[Dataset entries]
##############################

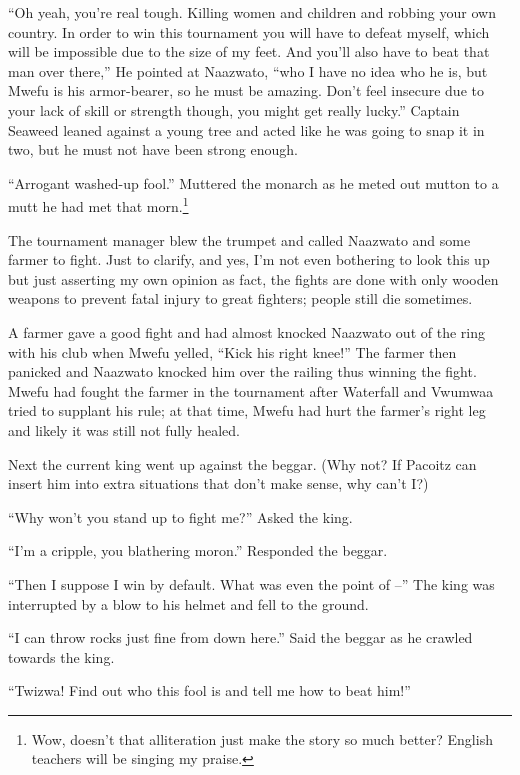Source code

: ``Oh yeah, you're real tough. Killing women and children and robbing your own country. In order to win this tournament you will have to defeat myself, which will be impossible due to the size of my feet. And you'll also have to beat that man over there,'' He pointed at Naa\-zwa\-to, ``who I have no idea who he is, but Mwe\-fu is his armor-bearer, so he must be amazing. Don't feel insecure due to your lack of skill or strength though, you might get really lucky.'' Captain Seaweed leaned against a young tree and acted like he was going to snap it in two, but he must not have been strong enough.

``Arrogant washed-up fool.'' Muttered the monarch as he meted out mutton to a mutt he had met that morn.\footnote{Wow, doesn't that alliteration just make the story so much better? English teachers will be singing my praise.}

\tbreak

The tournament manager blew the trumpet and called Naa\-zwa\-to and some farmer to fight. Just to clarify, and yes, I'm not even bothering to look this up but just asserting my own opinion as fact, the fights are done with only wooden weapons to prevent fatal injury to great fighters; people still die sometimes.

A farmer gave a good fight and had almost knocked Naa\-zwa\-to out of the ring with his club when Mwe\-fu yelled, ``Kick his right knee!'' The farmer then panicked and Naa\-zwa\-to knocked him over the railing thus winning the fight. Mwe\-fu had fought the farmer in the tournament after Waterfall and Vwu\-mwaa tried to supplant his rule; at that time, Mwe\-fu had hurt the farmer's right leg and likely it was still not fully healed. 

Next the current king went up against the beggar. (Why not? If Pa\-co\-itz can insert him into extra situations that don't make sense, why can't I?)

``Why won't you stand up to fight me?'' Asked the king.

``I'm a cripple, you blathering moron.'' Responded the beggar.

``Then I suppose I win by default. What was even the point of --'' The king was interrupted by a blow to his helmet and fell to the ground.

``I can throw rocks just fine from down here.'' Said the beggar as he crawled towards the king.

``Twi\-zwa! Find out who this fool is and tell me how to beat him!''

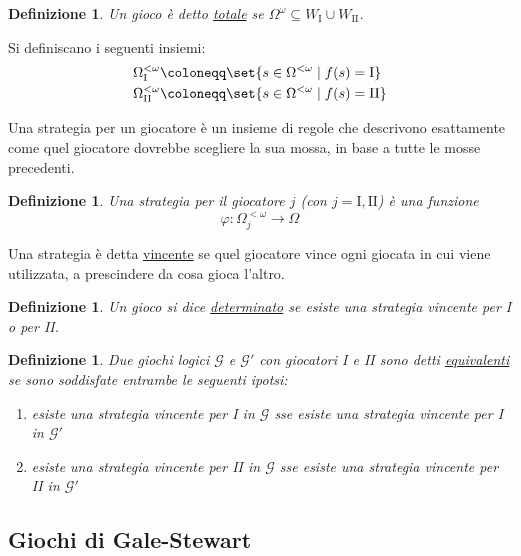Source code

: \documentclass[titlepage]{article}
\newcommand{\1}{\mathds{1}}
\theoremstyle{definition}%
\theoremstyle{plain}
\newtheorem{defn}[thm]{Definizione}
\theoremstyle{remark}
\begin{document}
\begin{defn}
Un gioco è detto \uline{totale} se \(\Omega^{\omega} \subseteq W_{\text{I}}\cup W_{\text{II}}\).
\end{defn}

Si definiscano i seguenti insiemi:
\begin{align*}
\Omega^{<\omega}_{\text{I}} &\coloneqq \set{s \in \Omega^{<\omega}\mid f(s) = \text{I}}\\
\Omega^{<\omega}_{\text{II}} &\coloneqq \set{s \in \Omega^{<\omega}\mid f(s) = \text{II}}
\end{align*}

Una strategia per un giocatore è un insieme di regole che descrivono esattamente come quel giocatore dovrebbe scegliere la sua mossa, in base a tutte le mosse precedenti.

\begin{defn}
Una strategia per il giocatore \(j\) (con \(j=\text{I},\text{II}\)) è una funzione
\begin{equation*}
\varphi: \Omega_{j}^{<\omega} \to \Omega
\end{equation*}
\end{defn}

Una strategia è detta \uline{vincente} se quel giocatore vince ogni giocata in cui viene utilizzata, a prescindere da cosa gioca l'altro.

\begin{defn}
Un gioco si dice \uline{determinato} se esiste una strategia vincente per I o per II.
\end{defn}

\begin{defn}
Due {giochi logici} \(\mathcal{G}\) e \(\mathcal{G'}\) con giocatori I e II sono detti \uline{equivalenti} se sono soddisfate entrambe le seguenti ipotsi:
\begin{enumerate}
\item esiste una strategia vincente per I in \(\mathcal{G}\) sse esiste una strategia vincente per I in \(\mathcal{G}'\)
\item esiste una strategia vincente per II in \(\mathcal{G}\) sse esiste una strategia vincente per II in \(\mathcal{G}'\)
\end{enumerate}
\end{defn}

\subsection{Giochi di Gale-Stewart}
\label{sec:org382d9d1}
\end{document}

##############################

Problem requirements: When repeating the entries, leave out every picture and keep the rest exact.

Task output:
Source code

: ``Oh yeah, you're real tough. Killing women and children and robbing your own country. In order to win this tournament you will have to defeat myself, which will be impossible due to the size of my feet. And you'll also have to beat that man over there,'' He pointed at Naa\-zwa\-to, ``who I have no idea who he is, but Mwe\-fu is his armor-bearer, so he must be amazing. Don't feel insecure due to your lack of skill or strength though, you might get really lucky.'' Captain Seaweed leaned against a young tree and acted like he was going to snap it in two, but he must not have been strong enough.

``Arrogant washed-up fool.'' Muttered the monarch as he meted out mutton to a mutt he had met that morn.\footnote{Wow, doesn't that alliteration just make the story so much better? English teachers will be singing my praise.}

\tbreak

The tournament manager blew the trumpet and called Naa\-zwa\-to and some farmer to fight. Just to clarify, and yes, I'm not even bothering to look this up but just asserting my own opinion as fact, the fights are done with only wooden weapons to prevent fatal injury to great fighters; people still die sometimes.

A farmer gave a good fight and had almost knocked Naa\-zwa\-to out of the ring with his club when Mwe\-fu yelled, ``Kick his right knee!'' The farmer then panicked and Naa\-zwa\-to knocked him over the railing thus winning the fight. Mwe\-fu had fought the farmer in the tournament after Waterfall and Vwu\-mwaa tried to supplant his rule; at that time, Mwe\-fu had hurt the farmer's right leg and likely it was still not fully healed. 

Next the current king went up against the beggar. (Why not? If Pa\-co\-itz can insert him into extra situations that don't make sense, why can't I?)

``Why won't you stand up to fight me?'' Asked the king.

``I'm a cripple, you blathering moron.'' Responded the beggar.

``Then I suppose I win by default. What was even the point of --'' The king was interrupted by a blow to his helmet and fell to the ground.

``I can throw rocks just fine from down here.'' Said the beggar as he crawled towards the king.

``Twi\-zwa! Find out who this fool is and tell me how to beat him!''

Source code

: \documentclass[titlepage]{article}
\newcommand{\1}{\mathds{1}}
\theoremstyle{definition}%
\theoremstyle{plain}
\newtheorem{defn}[thm]{Definizione}
\theoremstyle{remark}
\begin{document}
\begin{defn}
Un gioco è detto \uline{totale} se \(\Omega^{\omega} \subseteq W_{\text{I}}\cup W_{\text{II}}\).
\end{defn}

Si definiscano i seguenti insiemi:
\begin{align*}
\Omega^{<\omega}_{\text{I}} &\coloneqq \set{s \in \Omega^{<\omega}\mid f(s) = \text{I}}\\
\Omega^{<\omega}_{\text{II}} &\coloneqq \set{s \in \Omega^{<\omega}\mid f(s) = \text{II}}
\end{align*}

Una strategia per un giocatore è un insieme di regole che descrivono esattamente come quel giocatore dovrebbe scegliere la sua mossa, in base a tutte le mosse precedenti.

\begin{defn}
Una strategia per il giocatore \(j\) (con \(j=\text{I},\text{II}\)) è una funzione
\begin{equation*}
\varphi: \Omega_{j}^{<\omega} \to \Omega
\end{equation*}
\end{defn}

Una strategia è detta \uline{vincente} se quel giocatore vince ogni giocata in cui viene utilizzata, a prescindere da cosa gioca l'altro.

\begin{defn}
Un gioco si dice \uline{determinato} se esiste una strategia vincente per I o per II.
\end{defn}

\begin{defn}
Due {giochi logici} \(\mathcal{G}\) e \(\mathcal{G'}\) con giocatori I e II sono detti \uline{equivalenti} se sono soddisfate entrambe le seguenti ipotsi:
\begin{enumerate}
\item esiste una strategia vincente per I in \(\mathcal{G}\) sse esiste una strategia vincente per I in \(\mathcal{G}'\)
\item esiste una strategia vincente per II in \(\mathcal{G}\) sse esiste una strategia vincente per II in \(\mathcal{G}'\)
\end{enumerate}
\end{defn}

\subsection{Giochi di Gale-Stewart}
\label{sec:org382d9d1}
\end{document}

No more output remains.